Saya akui bahwa tidak pernah, bahkan dalam mimpi terliar saya, saya berpikir bahwa saya akan bisa meninggalkan negara saya, apalagi naik pesawat, karena keluarga saya tidak memiliki sumber daya ekonomi yang baik dan situasi di negara saya bukanlah yang terbaik.

Terlepas dari segalanya, Tuhan mulai membuka jalan untuk memenuhi keinginan uskup saya, yang juga menjadi keinginan saya.

Saya sangat senang melihat video-video di Internet tentang Bidasoa dan mencari tahu seperti apa tempat yang diberkati ini, di mana Tuhan mengundang saya untuk terus membentuk saya seperti seorang tukang periuk.

Pada tanggal 8 September 2019, saya tiba di Bidasoa, sedikit sedih meninggalkan keluarga saya, tetapi Tuhan, yang tidak membiarkan diri-Nya kalah dalam kemurahan hati, telah memberi saya keluarga seminaris dan pembina yang sangat besar dan beragam. Saya telah memperkuat tanggapan saya terhadap panggilan yang Tuhan berikan kepada saya berkat semua yang telah saya alami dalam formasi di Bidasoa.

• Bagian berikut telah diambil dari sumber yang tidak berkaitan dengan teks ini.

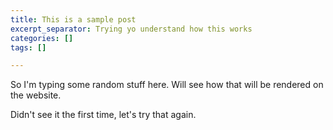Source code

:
 ```yaml
---
title: This is a sample post
excerpt_separator: Trying yo understand how this works
categories: []
tags: []

---
```

So I'm typing some random stuff here. Will see how that will be rendered on the website.

Didn't see it the first time, let's try that again.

Saya akan menceritakan sebuah anekdot tentang seseorang yang sangat saya cintai dan yang tidak diragukan lagi menjadi tokoh utama dalam proses ini, ibu kecil saya di surga, Perawan Maria. Pada tahun 2012, dua tahun sebelum saya masuk seminari, saya menemukan sebuah artikel di koran yang berbicara tentang devosi kepada Maria, yang tidak saya ketahui pada saat itu, Bunda Maria di Pilar.

Saya membacanya dengan sangat antusias dan sejak hari itu saya menemukan buku-buku, ulasan, gambar, lukisan... pada beberapa kesempatan. Segala sesuatu tentang Perawan Maria di Pilar; Saya ingat bahwa saya sering mengulangi kepada teman-teman saya, sebagai lelucon, bahwa Perawan Maria di Pilar mengejar saya karena dia menampakkan diri di mana-mana.

Suatu hari seorang wanita datang ke tempat saya bekerja dan memberi saya sebuah pin Perawan Pilar yang ia beli di tempat suci Maria di Spanyol, saya berterima kasih kepadanya dan saya ingat mengatakan kepadanya bahwa pin ini adalah yang paling dekat yang bisa saya dapatkan di tempat yang diberkati itu dan ia menjawab bahwa jika Perawan mengikuti saya, ia akan memberi saya rahmat untuk suatu hari mengunjungi tempat di mana ia menampakkan diri kepada Rasul Santo Yakobus.

Tujuh tahun kemudian, perjumpaan yang dirindukan dengan Bunda Allah ini terjadi di tempat kudus-Nya berkat kunjungan Seminari Bidasoa. Di sana saya memahami bahwa berada di sini adalah rahmat yang telah Tuhan tempatkan di jalan saya, saya semakin yakin akan panggilan saya dan untuk mengungkapkannya saya suka menggunakan ungkapan Santo Theresia dari Lisieux, "Panggilan saya adalah Cinta".

Terima kasih telah menjadi bagian dari cerita saya.